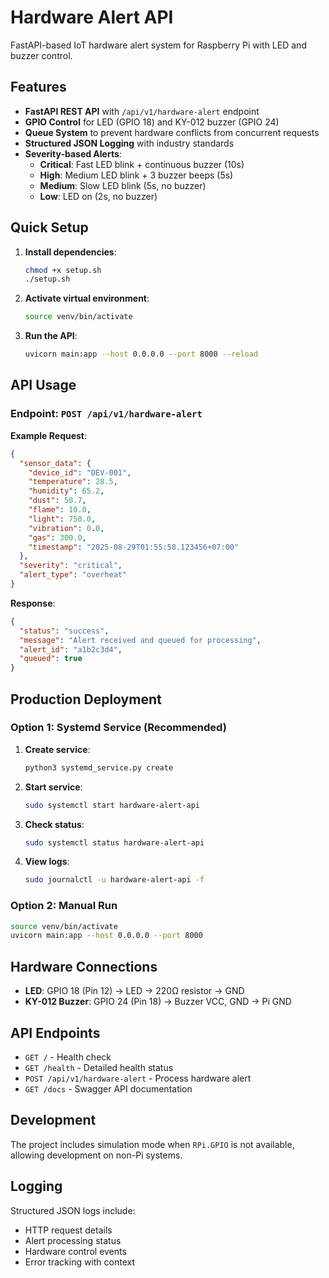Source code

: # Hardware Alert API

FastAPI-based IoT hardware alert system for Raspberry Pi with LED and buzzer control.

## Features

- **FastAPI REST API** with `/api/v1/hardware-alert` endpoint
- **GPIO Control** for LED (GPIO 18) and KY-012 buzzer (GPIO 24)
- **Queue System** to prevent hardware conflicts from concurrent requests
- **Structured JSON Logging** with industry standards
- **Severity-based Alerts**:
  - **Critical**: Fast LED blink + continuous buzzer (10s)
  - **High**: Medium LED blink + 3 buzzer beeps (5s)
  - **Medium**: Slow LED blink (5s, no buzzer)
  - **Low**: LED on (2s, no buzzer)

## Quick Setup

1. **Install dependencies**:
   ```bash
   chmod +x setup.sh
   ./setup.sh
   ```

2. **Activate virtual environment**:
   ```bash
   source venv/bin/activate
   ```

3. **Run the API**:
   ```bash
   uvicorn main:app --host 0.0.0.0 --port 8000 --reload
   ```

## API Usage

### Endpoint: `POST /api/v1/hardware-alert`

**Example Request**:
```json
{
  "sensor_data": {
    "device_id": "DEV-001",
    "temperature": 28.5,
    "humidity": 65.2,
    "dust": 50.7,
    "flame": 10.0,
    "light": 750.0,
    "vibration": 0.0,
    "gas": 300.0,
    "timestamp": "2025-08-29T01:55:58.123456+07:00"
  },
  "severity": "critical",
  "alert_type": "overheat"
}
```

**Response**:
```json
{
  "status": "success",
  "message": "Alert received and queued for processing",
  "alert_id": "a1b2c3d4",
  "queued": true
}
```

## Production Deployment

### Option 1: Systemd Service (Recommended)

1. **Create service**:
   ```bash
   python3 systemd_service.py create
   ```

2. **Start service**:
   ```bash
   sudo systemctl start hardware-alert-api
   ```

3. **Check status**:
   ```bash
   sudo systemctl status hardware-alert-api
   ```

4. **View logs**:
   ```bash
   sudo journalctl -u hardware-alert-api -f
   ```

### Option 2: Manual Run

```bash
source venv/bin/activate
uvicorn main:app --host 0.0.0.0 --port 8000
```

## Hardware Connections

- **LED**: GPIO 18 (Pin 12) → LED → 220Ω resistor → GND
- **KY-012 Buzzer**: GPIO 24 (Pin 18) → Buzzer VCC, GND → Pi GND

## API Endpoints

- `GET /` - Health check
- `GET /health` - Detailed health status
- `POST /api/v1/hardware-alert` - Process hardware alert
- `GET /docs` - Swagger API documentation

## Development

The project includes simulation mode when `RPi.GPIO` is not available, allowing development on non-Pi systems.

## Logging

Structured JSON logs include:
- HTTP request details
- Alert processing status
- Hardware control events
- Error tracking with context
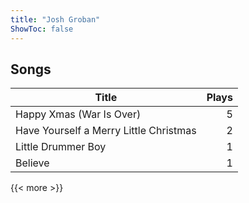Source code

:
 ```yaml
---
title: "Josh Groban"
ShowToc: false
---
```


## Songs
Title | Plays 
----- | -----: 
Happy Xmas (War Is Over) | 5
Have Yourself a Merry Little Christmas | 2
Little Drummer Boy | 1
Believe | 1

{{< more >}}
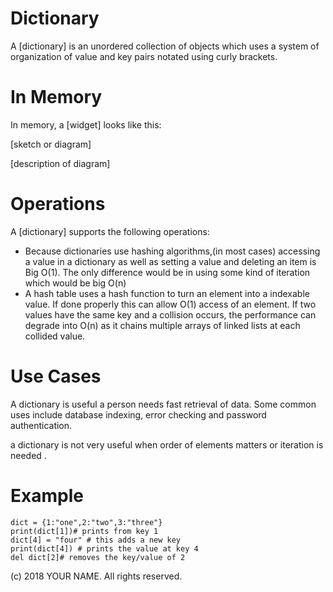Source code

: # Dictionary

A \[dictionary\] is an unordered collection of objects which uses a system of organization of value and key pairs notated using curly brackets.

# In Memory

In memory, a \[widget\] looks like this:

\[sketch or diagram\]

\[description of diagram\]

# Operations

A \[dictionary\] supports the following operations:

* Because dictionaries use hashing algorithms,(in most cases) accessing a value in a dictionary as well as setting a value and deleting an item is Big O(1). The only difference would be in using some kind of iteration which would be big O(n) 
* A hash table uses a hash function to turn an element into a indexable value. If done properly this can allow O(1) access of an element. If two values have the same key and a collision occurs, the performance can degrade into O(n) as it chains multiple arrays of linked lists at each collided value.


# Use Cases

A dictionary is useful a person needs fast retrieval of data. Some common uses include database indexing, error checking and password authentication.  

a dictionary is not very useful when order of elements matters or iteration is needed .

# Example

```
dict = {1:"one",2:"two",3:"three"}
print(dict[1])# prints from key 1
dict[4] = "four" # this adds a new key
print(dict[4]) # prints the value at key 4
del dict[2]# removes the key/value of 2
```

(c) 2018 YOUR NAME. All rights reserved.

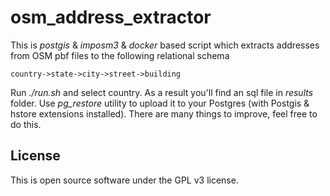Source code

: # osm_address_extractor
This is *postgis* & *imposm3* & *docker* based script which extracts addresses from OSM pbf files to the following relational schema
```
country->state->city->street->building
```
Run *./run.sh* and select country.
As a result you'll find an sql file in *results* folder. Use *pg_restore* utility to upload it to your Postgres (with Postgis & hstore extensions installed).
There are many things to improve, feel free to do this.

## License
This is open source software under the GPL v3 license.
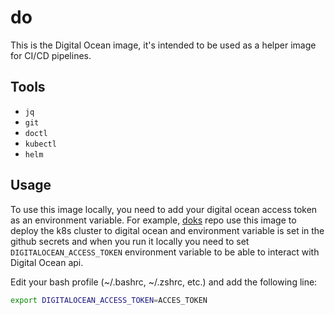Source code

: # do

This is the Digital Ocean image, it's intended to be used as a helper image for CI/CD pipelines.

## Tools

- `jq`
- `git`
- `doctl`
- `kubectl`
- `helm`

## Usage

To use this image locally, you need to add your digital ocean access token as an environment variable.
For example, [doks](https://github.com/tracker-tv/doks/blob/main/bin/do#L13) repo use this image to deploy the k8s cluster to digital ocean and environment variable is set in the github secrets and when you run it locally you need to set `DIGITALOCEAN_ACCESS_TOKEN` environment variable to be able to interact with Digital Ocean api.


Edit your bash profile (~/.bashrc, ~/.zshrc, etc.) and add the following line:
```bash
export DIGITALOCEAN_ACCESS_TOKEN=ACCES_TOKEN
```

---

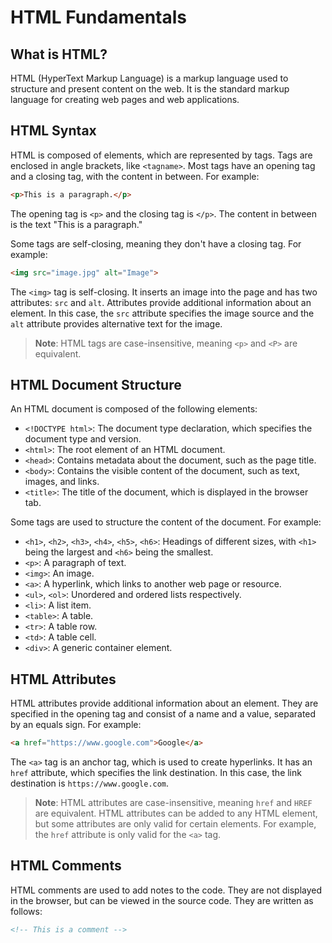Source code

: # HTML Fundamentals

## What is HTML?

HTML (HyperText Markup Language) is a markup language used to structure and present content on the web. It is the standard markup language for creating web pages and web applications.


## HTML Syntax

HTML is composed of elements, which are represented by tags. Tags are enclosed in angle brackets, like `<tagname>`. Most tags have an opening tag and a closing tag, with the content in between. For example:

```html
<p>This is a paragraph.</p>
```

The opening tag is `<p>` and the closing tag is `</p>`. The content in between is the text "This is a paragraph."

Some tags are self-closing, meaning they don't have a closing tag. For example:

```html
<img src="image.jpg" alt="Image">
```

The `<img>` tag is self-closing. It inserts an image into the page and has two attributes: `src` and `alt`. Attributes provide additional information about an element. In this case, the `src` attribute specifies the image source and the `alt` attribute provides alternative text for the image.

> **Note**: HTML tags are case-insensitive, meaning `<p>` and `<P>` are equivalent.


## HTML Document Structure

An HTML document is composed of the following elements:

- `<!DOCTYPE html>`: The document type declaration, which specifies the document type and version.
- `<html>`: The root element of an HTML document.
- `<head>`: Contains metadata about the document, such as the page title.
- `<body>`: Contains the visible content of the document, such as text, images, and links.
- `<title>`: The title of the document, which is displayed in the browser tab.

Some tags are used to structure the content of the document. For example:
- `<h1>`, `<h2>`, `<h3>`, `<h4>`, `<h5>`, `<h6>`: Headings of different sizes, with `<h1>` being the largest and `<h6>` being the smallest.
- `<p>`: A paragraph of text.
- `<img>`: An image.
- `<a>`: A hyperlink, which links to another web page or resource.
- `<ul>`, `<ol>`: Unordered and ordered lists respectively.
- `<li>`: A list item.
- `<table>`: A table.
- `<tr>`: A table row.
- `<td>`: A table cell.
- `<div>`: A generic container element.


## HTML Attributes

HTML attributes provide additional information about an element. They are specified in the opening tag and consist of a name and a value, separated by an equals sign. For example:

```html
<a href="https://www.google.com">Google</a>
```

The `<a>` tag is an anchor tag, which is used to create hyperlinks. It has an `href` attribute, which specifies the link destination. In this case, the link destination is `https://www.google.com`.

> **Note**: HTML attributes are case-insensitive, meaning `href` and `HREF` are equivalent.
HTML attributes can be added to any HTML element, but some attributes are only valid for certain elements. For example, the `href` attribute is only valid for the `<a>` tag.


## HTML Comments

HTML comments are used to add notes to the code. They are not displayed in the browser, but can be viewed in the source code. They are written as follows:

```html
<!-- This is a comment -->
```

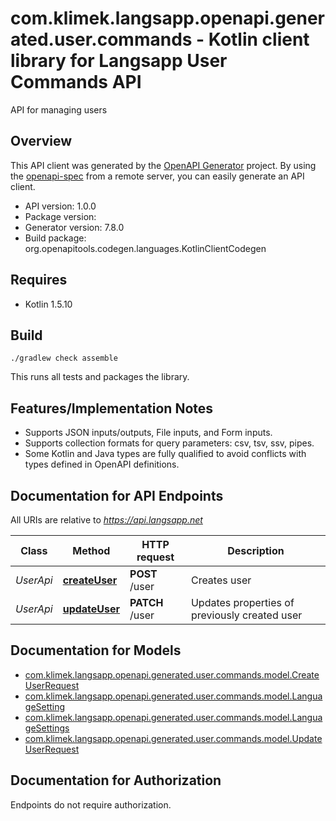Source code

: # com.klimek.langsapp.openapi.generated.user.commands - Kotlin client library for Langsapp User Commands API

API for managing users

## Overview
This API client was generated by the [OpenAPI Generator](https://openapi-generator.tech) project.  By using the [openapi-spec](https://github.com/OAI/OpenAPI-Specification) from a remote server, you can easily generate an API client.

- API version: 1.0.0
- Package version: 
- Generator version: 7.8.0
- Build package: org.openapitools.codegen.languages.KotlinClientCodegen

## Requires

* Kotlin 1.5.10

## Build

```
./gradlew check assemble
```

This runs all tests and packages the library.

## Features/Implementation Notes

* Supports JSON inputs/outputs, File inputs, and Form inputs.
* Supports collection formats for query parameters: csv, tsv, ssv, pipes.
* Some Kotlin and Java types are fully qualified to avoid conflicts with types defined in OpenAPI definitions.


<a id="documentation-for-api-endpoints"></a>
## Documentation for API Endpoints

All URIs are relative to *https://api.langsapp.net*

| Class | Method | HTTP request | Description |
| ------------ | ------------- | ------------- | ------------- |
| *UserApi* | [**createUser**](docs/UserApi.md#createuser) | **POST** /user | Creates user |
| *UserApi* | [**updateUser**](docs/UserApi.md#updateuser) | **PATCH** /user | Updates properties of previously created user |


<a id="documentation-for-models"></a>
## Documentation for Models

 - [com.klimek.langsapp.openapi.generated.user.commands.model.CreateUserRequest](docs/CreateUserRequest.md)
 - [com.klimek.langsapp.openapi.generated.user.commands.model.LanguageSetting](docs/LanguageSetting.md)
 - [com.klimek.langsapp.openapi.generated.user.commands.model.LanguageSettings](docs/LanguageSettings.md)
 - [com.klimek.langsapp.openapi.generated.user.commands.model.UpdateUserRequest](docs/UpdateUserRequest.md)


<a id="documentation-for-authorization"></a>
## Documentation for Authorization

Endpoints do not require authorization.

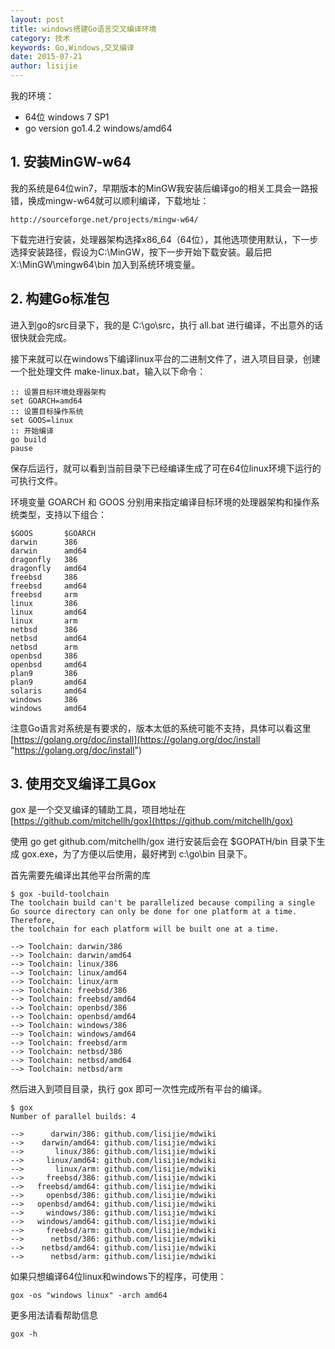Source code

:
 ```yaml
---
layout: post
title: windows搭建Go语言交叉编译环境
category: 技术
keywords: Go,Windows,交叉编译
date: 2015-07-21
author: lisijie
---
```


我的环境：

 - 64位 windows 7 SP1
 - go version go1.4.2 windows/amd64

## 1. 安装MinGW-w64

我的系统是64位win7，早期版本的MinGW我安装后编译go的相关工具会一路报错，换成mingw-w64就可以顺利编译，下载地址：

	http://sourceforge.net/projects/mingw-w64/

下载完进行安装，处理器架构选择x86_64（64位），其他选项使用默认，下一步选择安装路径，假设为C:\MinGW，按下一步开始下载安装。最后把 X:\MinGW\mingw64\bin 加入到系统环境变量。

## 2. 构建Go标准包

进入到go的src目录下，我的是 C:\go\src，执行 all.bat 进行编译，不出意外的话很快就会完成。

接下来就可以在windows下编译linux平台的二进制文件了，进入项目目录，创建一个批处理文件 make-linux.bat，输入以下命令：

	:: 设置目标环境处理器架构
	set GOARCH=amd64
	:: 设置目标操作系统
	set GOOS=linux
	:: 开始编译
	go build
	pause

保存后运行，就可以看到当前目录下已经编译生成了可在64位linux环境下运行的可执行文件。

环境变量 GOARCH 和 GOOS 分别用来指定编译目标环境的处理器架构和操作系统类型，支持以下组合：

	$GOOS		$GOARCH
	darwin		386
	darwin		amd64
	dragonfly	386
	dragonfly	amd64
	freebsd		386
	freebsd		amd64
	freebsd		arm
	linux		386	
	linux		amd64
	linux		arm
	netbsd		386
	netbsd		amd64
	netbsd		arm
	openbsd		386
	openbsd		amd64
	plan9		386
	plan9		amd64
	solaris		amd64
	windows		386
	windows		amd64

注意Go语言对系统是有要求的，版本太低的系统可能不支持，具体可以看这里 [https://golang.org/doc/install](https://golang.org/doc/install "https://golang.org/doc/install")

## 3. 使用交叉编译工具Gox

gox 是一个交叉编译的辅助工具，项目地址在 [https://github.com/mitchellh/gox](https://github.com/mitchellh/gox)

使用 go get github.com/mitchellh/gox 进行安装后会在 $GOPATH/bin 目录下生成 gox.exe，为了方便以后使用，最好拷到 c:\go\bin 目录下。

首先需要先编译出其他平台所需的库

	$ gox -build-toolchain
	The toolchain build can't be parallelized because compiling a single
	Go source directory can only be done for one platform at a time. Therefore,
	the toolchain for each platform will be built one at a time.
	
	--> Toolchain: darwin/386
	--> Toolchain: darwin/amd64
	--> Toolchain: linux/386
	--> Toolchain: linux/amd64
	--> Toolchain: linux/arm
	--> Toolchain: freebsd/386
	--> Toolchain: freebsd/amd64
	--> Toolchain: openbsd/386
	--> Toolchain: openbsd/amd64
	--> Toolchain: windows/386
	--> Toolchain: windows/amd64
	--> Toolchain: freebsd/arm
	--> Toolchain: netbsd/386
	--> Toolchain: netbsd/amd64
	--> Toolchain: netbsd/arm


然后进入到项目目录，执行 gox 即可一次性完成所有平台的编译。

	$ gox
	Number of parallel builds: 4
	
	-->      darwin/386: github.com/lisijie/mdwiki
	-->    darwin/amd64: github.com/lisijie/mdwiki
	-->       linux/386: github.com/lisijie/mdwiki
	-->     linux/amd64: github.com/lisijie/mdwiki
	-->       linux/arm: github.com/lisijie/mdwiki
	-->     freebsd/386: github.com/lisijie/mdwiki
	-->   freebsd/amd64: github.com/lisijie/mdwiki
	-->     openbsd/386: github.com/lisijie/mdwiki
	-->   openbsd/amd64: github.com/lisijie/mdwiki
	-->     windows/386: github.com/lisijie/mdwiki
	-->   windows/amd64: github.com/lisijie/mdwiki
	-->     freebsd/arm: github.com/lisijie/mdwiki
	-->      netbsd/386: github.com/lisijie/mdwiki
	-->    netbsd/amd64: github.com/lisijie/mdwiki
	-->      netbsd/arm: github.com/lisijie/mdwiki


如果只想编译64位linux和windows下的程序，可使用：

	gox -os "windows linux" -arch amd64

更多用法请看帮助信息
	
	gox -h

---

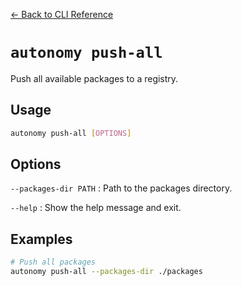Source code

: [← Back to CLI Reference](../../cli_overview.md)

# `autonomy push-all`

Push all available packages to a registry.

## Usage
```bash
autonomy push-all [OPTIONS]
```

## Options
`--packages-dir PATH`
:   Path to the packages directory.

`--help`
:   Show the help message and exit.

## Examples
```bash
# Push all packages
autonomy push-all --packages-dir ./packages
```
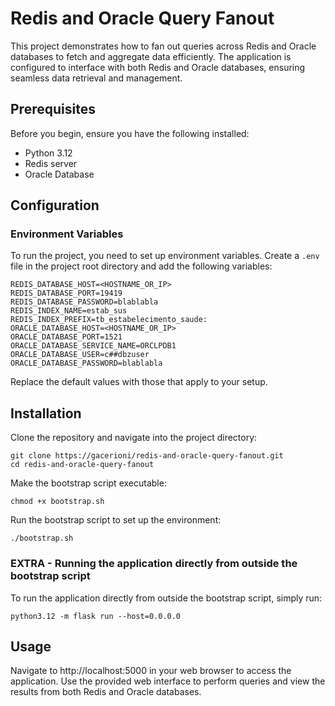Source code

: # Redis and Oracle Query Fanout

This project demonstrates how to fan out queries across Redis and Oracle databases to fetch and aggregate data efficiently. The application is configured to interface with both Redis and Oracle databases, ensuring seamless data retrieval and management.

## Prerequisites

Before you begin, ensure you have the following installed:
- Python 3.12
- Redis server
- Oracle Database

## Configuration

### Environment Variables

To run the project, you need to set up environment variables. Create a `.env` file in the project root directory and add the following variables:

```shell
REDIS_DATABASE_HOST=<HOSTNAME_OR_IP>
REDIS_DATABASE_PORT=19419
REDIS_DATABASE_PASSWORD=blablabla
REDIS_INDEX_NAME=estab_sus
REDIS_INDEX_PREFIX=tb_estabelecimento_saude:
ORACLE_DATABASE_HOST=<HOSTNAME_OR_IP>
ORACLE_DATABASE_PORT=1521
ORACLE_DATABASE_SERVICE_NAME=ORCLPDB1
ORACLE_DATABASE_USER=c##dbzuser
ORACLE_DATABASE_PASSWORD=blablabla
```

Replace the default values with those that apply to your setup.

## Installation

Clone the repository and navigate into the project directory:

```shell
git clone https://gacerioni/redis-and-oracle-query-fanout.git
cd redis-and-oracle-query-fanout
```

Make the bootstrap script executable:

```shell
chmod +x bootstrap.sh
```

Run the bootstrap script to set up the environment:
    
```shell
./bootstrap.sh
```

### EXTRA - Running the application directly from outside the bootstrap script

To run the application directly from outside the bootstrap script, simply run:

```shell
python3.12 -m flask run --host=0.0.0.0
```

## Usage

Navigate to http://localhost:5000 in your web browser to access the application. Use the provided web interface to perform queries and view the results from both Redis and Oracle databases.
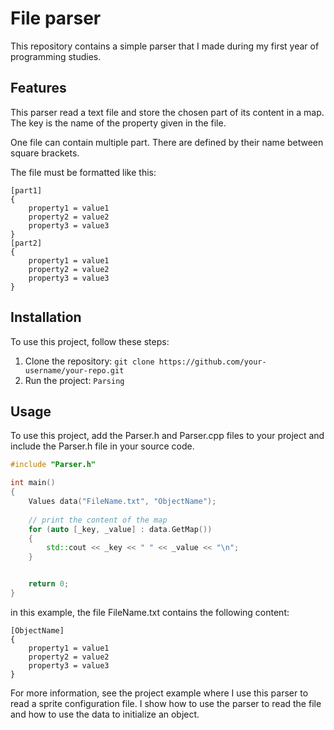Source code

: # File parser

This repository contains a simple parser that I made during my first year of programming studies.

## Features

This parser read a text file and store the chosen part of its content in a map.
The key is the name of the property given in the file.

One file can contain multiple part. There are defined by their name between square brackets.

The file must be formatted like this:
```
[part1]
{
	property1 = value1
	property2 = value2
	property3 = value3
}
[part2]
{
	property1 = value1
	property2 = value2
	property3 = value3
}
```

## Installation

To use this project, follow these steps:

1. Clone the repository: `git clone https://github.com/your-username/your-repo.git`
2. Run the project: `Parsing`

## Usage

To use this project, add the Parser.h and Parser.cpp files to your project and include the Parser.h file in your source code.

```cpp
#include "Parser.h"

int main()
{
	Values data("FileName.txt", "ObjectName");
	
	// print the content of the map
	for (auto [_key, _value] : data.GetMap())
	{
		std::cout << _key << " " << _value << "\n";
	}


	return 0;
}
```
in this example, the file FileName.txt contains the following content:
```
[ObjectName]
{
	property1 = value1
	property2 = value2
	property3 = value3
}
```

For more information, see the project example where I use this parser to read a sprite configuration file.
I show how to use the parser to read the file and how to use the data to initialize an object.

Exercise brief: Return the stretch of data that begins with the line showing "This is open" and goes on through the line showing "To use this image", exactly, with pictures removed.

Solved problem:
This is open source software under the GPL v3 license.
Source code

: # do

This is the Digital Ocean image, it's intended to be used as a helper image for CI/CD pipelines.

## Tools

- `jq`
- `git`
- `doctl`
- `kubectl`
- `helm`

## Usage

To use this image locally, you need to add your digital ocean access token as an environment variable.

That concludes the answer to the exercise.